■ **MATERIAL SUPPLIED**:
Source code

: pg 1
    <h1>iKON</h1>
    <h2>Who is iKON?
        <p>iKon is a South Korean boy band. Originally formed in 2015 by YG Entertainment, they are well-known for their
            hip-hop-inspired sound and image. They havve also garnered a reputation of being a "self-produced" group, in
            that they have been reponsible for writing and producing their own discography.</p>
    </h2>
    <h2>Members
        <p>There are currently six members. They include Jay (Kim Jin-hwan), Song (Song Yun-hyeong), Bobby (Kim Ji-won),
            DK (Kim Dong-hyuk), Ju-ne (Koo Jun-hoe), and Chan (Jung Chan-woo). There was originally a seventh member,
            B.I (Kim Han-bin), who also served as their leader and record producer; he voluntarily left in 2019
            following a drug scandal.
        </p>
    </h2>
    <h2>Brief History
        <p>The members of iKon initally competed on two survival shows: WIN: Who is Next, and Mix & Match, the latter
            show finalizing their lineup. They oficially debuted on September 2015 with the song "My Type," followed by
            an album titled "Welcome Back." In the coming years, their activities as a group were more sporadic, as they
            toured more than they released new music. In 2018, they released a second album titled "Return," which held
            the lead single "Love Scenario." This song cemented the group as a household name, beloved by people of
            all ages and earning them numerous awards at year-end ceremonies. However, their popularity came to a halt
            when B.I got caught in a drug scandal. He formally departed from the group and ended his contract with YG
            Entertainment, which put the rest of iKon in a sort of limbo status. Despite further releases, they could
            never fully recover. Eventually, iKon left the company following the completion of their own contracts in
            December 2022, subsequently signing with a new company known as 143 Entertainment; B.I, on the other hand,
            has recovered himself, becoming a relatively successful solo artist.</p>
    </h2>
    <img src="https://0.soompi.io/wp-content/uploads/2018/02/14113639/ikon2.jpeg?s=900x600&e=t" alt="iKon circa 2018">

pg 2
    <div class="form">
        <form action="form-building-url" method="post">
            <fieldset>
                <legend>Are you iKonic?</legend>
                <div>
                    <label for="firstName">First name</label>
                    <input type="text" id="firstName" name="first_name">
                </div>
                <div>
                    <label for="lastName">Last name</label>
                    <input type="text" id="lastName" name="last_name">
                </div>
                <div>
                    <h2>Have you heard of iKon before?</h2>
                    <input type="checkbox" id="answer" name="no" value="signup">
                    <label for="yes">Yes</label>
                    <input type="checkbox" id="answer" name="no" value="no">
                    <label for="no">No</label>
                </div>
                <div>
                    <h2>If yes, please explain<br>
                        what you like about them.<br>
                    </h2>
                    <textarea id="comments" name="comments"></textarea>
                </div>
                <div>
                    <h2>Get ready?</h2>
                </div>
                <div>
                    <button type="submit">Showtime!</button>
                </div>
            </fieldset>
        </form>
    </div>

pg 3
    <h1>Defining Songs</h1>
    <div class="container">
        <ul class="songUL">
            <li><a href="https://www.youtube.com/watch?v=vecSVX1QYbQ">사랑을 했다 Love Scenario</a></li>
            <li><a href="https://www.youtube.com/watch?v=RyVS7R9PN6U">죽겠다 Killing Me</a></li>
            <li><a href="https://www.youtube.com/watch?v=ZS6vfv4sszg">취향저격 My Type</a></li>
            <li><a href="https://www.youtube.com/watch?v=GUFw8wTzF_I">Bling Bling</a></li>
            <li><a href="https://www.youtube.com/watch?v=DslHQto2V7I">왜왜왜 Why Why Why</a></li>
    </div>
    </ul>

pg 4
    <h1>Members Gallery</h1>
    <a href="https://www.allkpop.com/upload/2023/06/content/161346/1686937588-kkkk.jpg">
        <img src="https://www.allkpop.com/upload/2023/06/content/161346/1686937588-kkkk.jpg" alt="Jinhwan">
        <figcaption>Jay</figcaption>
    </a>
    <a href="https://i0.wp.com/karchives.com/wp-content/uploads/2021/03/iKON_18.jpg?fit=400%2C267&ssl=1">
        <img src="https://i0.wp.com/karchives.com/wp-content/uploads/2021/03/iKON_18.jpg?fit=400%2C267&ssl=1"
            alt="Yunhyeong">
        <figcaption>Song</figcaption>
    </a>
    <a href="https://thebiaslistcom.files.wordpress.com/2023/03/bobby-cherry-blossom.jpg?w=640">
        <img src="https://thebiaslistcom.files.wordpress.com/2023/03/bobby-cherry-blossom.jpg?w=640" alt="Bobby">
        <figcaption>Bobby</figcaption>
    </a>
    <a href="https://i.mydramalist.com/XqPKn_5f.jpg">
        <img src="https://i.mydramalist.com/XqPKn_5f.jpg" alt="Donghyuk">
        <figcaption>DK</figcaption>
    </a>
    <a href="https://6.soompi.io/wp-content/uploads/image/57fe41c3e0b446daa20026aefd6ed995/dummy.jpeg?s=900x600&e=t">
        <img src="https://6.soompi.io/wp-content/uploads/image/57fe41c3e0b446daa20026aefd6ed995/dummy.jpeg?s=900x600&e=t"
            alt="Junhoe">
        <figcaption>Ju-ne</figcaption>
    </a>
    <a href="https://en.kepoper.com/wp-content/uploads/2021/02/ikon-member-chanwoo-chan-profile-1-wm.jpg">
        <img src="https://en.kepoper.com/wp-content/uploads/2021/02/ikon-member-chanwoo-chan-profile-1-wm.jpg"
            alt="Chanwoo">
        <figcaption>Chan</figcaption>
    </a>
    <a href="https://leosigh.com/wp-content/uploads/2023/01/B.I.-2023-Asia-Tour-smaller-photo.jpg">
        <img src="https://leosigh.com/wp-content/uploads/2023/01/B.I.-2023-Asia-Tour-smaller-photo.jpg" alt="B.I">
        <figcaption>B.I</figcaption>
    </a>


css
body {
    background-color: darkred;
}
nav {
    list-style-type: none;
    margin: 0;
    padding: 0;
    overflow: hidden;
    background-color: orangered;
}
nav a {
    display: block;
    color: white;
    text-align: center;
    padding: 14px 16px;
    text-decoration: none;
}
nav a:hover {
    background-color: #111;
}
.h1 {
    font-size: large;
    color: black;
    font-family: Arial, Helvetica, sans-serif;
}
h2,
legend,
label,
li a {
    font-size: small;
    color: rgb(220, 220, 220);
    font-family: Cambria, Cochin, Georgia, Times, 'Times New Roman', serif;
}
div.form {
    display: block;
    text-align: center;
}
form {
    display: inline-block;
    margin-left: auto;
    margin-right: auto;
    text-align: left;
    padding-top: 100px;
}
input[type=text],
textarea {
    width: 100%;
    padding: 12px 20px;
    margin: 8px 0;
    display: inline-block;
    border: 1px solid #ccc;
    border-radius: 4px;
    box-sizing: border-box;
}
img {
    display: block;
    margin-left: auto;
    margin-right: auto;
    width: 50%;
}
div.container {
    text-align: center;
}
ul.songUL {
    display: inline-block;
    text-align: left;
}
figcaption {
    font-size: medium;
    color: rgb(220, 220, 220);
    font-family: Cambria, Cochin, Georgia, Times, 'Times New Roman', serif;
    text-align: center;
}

■ **WHAT YOU HAVE TO DO**: Output the material in full, exactly as it appears.

■ **ANSWER**:
Source code

: pg 1
    <h1>iKON</h1>
    <h2>Who is iKON?
        <p>iKon is a South Korean boy band. Originally formed in 2015 by YG Entertainment, they are well-known for their
            hip-hop-inspired sound and image. They havve also garnered a reputation of being a "self-produced" group, in
            that they have been reponsible for writing and producing their own discography.</p>
    </h2>
    <h2>Members
        <p>There are currently six members. They include Jay (Kim Jin-hwan), Song (Song Yun-hyeong), Bobby (Kim Ji-won),
            DK (Kim Dong-hyuk), Ju-ne (Koo Jun-hoe), and Chan (Jung Chan-woo). There was originally a seventh member,
            B.I (Kim Han-bin), who also served as their leader and record producer; he voluntarily left in 2019
            following a drug scandal.
        </p>
    </h2>
    <h2>Brief History
        <p>The members of iKon initally competed on two survival shows: WIN: Who is Next, and Mix & Match, the latter
            show finalizing their lineup. They oficially debuted on September 2015 with the song "My Type," followed by
            an album titled "Welcome Back." In the coming years, their activities as a group were more sporadic, as they
            toured more than they released new music. In 2018, they released a second album titled "Return," which held
            the lead single "Love Scenario." This song cemented the group as a household name, beloved by people of
            all ages and earning them numerous awards at year-end ceremonies. However, their popularity came to a halt
            when B.I got caught in a drug scandal. He formally departed from the group and ended his contract with YG
            Entertainment, which put the rest of iKon in a sort of limbo status. Despite further releases, they could
            never fully recover. Eventually, iKon left the company following the completion of their own contracts in
            December 2022, subsequently signing with a new company known as 143 Entertainment; B.I, on the other hand,
            has recovered himself, becoming a relatively successful solo artist.</p>
    </h2>
    <img src="https://0.soompi.io/wp-content/uploads/2018/02/14113639/ikon2.jpeg?s=900x600&e=t" alt="iKon circa 2018">

pg 2
    <div class="form">
        <form action="form-building-url" method="post">
            <fieldset>
                <legend>Are you iKonic?</legend>
                <div>
                    <label for="firstName">First name</label>
                    <input type="text" id="firstName" name="first_name">
                </div>
                <div>
                    <label for="lastName">Last name</label>
                    <input type="text" id="lastName" name="last_name">
                </div>
                <div>
                    <h2>Have you heard of iKon before?</h2>
                    <input type="checkbox" id="answer" name="no" value="signup">
                    <label for="yes">Yes</label>
                    <input type="checkbox" id="answer" name="no" value="no">
                    <label for="no">No</label>
                </div>
                <div>
                    <h2>If yes, please explain<br>
                        what you like about them.<br>
                    </h2>
                    <textarea id="comments" name="comments"></textarea>
                </div>
                <div>
                    <h2>Get ready?</h2>
                </div>
                <div>
                    <button type="submit">Showtime!</button>
                </div>
            </fieldset>
        </form>
    </div>

pg 3
    <h1>Defining Songs</h1>
    <div class="container">
        <ul class="songUL">
            <li><a href="https://www.youtube.com/watch?v=vecSVX1QYbQ">사랑을 했다 Love Scenario</a></li>
            <li><a href="https://www.youtube.com/watch?v=RyVS7R9PN6U">죽겠다 Killing Me</a></li>
            <li><a href="https://www.youtube.com/watch?v=ZS6vfv4sszg">취향저격 My Type</a></li>
            <li><a href="https://www.youtube.com/watch?v=GUFw8wTzF_I">Bling Bling</a></li>
            <li><a href="https://www.youtube.com/watch?v=DslHQto2V7I">왜왜왜 Why Why Why</a></li>
    </div>
    </ul>

pg 4
    <h1>Members Gallery</h1>
    <a href="https://www.allkpop.com/upload/2023/06/content/161346/1686937588-kkkk.jpg">
        <img src="https://www.allkpop.com/upload/2023/06/content/161346/1686937588-kkkk.jpg" alt="Jinhwan">
        <figcaption>Jay</figcaption>
    </a>
    <a href="https://i0.wp.com/karchives.com/wp-content/uploads/2021/03/iKON_18.jpg?fit=400%2C267&ssl=1">
        <img src="https://i0.wp.com/karchives.com/wp-content/uploads/2021/03/iKON_18.jpg?fit=400%2C267&ssl=1"
            alt="Yunhyeong">
        <figcaption>Song</figcaption>
    </a>
    <a href="https://thebiaslistcom.files.wordpress.com/2023/03/bobby-cherry-blossom.jpg?w=640">
        <img src="https://thebiaslistcom.files.wordpress.com/2023/03/bobby-cherry-blossom.jpg?w=640" alt="Bobby">
        <figcaption>Bobby</figcaption>
    </a>
    <a href="https://i.mydramalist.com/XqPKn_5f.jpg">
        <img src="https://i.mydramalist.com/XqPKn_5f.jpg" alt="Donghyuk">
        <figcaption>DK</figcaption>
    </a>
    <a href="https://6.soompi.io/wp-content/uploads/image/57fe41c3e0b446daa20026aefd6ed995/dummy.jpeg?s=900x600&e=t">
        <img src="https://6.soompi.io/wp-content/uploads/image/57fe41c3e0b446daa20026aefd6ed995/dummy.jpeg?s=900x600&e=t"
            alt="Junhoe">
        <figcaption>Ju-ne</figcaption>
    </a>
    <a href="https://en.kepoper.com/wp-content/uploads/2021/02/ikon-member-chanwoo-chan-profile-1-wm.jpg">
        <img src="https://en.kepoper.com/wp-content/uploads/2021/02/ikon-member-chanwoo-chan-profile-1-wm.jpg"
            alt="Chanwoo">
        <figcaption>Chan</figcaption>
    </a>
    <a href="https://leosigh.com/wp-content/uploads/2023/01/B.I.-2023-Asia-Tour-smaller-photo.jpg">
        <img src="https://leosigh.com/wp-content/uploads/2023/01/B.I.-2023-Asia-Tour-smaller-photo.jpg" alt="B.I">
        <figcaption>B.I</figcaption>
    </a>


css
body {
    background-color: darkred;
}
nav {
    list-style-type: none;
    margin: 0;
    padding: 0;
    overflow: hidden;
    background-color: orangered;
}
nav a {
    display: block;
    color: white;
    text-align: center;
    padding: 14px 16px;
    text-decoration: none;
}
nav a:hover {
    background-color: #111;
}
.h1 {
    font-size: large;
    color: black;
    font-family: Arial, Helvetica, sans-serif;
}
h2,
legend,
label,
li a {
    font-size: small;
    color: rgb(220, 220, 220);
    font-family: Cambria, Cochin, Georgia, Times, 'Times New Roman', serif;
}
div.form {
    display: block;
    text-align: center;
}
form {
    display: inline-block;
    margin-left: auto;
    margin-right: auto;
    text-align: left;
    padding-top: 100px;
}
input[type=text],
textarea {
    width: 100%;
    padding: 12px 20px;
    margin: 8px 0;
    display: inline-block;
    border: 1px solid #ccc;
    border-radius: 4px;
    box-sizing: border-box;
}
img {
    display: block;
    margin-left: auto;
    margin-right: auto;
    width: 50%;
}
div.container {
    text-align: center;
}
ul.songUL {
    display: inline-block;
    text-align: left;
}
figcaption {
    font-size: medium;
    color: rgb(220, 220, 220);
    font-family: Cambria, Cochin, Georgia, Times, 'Times New Roman', serif;
    text-align: center;
}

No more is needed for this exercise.